The DoubleTree Hotel wants annual payments of $130,000 from the city, plus incentive fees, to manage Modesto Centre Plaza in the next five years, according to a proposal going to the City Council this week.
Council members will consider awarding the hotel's basic proposal for a three-year agreement with one-year extension options.
If the council gives the green light Tuesday night, city management and legal staff would negotiate a detailed management contract, spelling out the city's expectations for bringing events to the downtown center and how local nonprofit groups would be accommodated.
"We would get to the harder work of negotiating what the contract looks like, the expectations and the performance measures," City Manager Greg Nyhoff said.
He said the city would expect the hotel to give reasonable rates and seamless service to local nonprofits.
The agreement wouldn't generate net revenue for the city to pay for needed upgrades to the convention center, built in the 1980s. City leaders mostly want to eliminate a general fund subsidy for Centre Plaza that has cost taxpayers more than $650,000 a year.
About eight city staff members and 20 part-time workers would lose their jobs under the outsourcing deal. The council Tuesday could approve severance packages for staff members, giving them up to two months' pay and health benefits.
The layoffs would not occur until a management contract is negotiated and approved.
The DoubleTree Hotel, which adjoins the downtown center, was among six companies that looked into managing Centre Plaza when the city put out feelers in September. Only two groups submitted formal proposals: the DoubleTree and city staff who run Centre Plaza.

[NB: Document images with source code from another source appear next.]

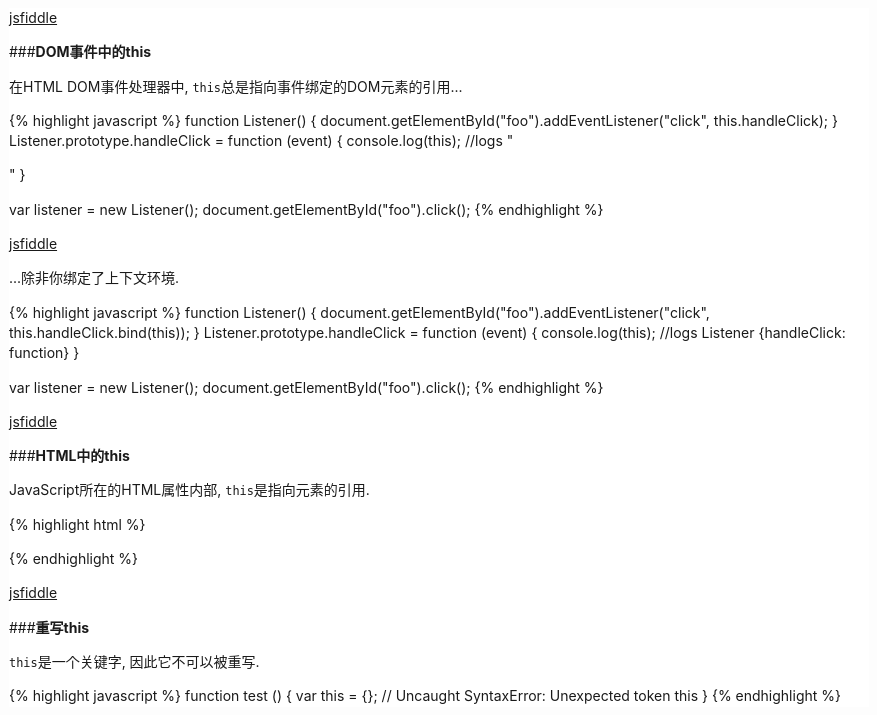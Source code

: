 <a href="http://jsfiddle.net/btipling/25xkmho7/36/">jsfiddle</a><br/>

###**DOM事件中的this**

在HTML DOM事件处理器中, `this`总是指向事件绑定的DOM元素的引用...

{% highlight javascript %}
function Listener() {
    document.getElementById("foo").addEventListener("click",
       this.handleClick);
}
Listener.prototype.handleClick = function (event) {
    console.log(this); //logs "<div id="foo"></div>"
}

var listener = new Listener();
document.getElementById("foo").click();
{% endhighlight %}

<a href="http://jsfiddle.net/btipling/25xkmho7/37/">jsfiddle</a><br/>

...除非你绑定了上下文环境.

{% highlight javascript %}
function Listener() {
    document.getElementById("foo").addEventListener("click", 
        this.handleClick.bind(this));
}
Listener.prototype.handleClick = function (event) {
    console.log(this); //logs Listener {handleClick: function}
}

var listener = new Listener();
document.getElementById("foo").click();
{% endhighlight %}

<a href="http://jsfiddle.net/btipling/25xkmho7/38/">jsfiddle</a><br/>

###**HTML中的this**

JavaScript所在的HTML属性内部, `this`是指向元素的引用.

{% highlight html %}
<div id="foo" onclick="console.log(this);"></div>
<script type="text/javascript">
document.getElementById("foo").click(); //logs <div id="foo"...
</script>
{% endhighlight %}

<a href="http://jsfiddle.net/btipling/25xkmho7/40/">jsfiddle</a><br/>

###**重写this**

`this`是一个关键字, 因此它不可以被重写.

{% highlight javascript %}
function test () {
    var this = {};  // Uncaught SyntaxError: Unexpected token this 
}
{% endhighlight %}
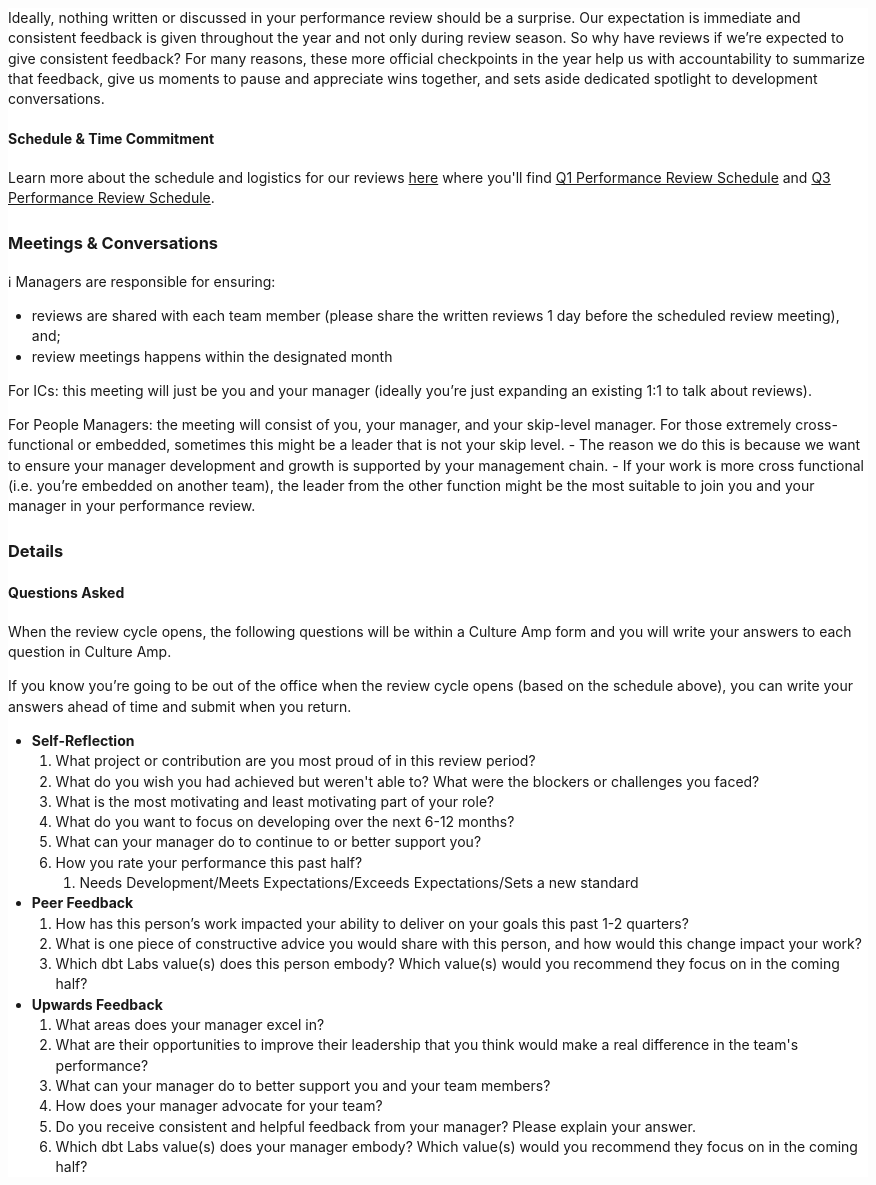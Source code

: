 Ideally, nothing written or discussed in your performance review should be a surprise. Our expectation is immediate and consistent feedback is given throughout the year and not only during review season. So why have reviews if we’re expected to give consistent feedback? For many reasons, these more official checkpoints in the year help us with accountability to summarize that feedback, give us moments to pause and appreciate wins together, and sets aside dedicated spotlight to development conversations.

#### Schedule & Time Commitment

Learn more about the schedule and logistics for our reviews [here](#schedule--logistics) where you'll find [Q1 Performance Review Schedule](#q1---performance) and [Q3 Performance Review Schedule](#q3---performance).

### Meetings & Conversations

ℹ️ Managers are responsible for ensuring:

- reviews are shared with each team member (please share the written reviews 1 day before the scheduled review meeting), and;
- review meetings happens within the designated month

For ICs: this meeting will just be you and your manager (ideally you’re just expanding an existing 1:1 to talk about reviews).

For People Managers: the meeting will consist of you, your manager, and your skip-level manager. For those extremely cross-functional or embedded, sometimes this might be a leader that is not your skip level.
    - The reason we do this is because we want to ensure your manager development and growth is supported by your management chain.
    - If your work is more cross functional (i.e. you’re embedded on another team), the leader from the other function might be the most suitable to join you and your manager in your performance review.

### Details

#### Questions Asked

When the review cycle opens, the following questions will be within a Culture Amp form and you will write your answers to each question in Culture Amp.

If you know you’re going to be out of the office when the review cycle opens (based on the schedule above), you can write your answers ahead of time and submit when you return.

- **Self-Reflection**
    1. What project or contribution are you most proud of in this review period?
    2. What do you wish you had achieved but weren't able to? What were the blockers or challenges you faced?
    3. What is the most motivating and least motivating part of your role?
    4. What do you want to focus on developing over the next 6-12 months?
    5. What can your manager do to continue to or better support you?
    6. How you rate your performance this past half?
        1. Needs Development/Meets Expectations/Exceeds Expectations/Sets a new standard
- **Peer Feedback**
    1. How has this person’s work impacted your ability to deliver on your goals this past 1-2 quarters?
    2. What is one piece of constructive advice you would share with this person, and how would this change impact your work?
    3. Which dbt Labs value(s) does this person embody? Which value(s) would you recommend they focus on in the coming half?
- **Upwards Feedback**
    1. What areas does your manager excel in?
    2. What are their opportunities to improve their leadership that you think would make a real difference in the team's performance?
    3. What can your manager do to better support you and your team members?
    4. How does your manager advocate for your team?
    5. Do you receive consistent and helpful feedback from your manager? Please explain your answer. 
    6. Which dbt Labs value(s) does your manager embody? Which value(s) would you recommend they focus on in the coming half?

An evaluation panel composed of city and county staff and others gave the higher score to the hotel's proposal. Over the five-year period, the city would pay the hotel $663,000 in management fees, plus incentives worth up to $150,000 if it hits targets for booking more events at the center.
By eliminating salary and benefit costs, the city would reduce the general fund subsidy to $155,000 a year, according to the proposal.
Councilman Dave Geer said Friday he needed to examine the offer to determine if the city would save enough money. "The more we can save, the better," he said.
Tuesday's action would complete what's known as a "managed competition" process, which allowed city staff to compete for the contract.
John Christison, a Seattle-based consultant who advised staff, said he doubts whether a contract with the DoubleTree is in Modesto's best interest.
"If the city was interested in the long-term success of the convention center and making it a money producer, this is not the best route," he said.
Seeking another batch of proposals could result in a better offer, he said, adding that an alternative would be to provide adequate support for city staff members, so they can increase bookings at the center.
The DoubleTree is part of the worldwide Hilton brand of hotels and resorts, and would use the corporation's marketing staff to bring conventions and other events to Modesto, said Kim Brooks, corporate director of sales and marketing.
With the management contract, the DoubleTree can book events that need more space than what's available at the hotel, she said.
"The prime goal is to drive as many people through the center, whether it be conventions, trade shows or local catered activities," Brooks said.
Skeptics of the contract say that revenue generated by the hotel has slipped in recent years and that the DoubleTree has been late paying commissions to the city under its concession contract.
Nyhoff said the concession contract, which gives the hotel rights to cater events at Centre Plaza, could be an issue in the negotiations.
The Modesto City Council will meet at 5:30 p.m. Tuesday in the basement chamber of Tenth Street Place, 1010 10th St.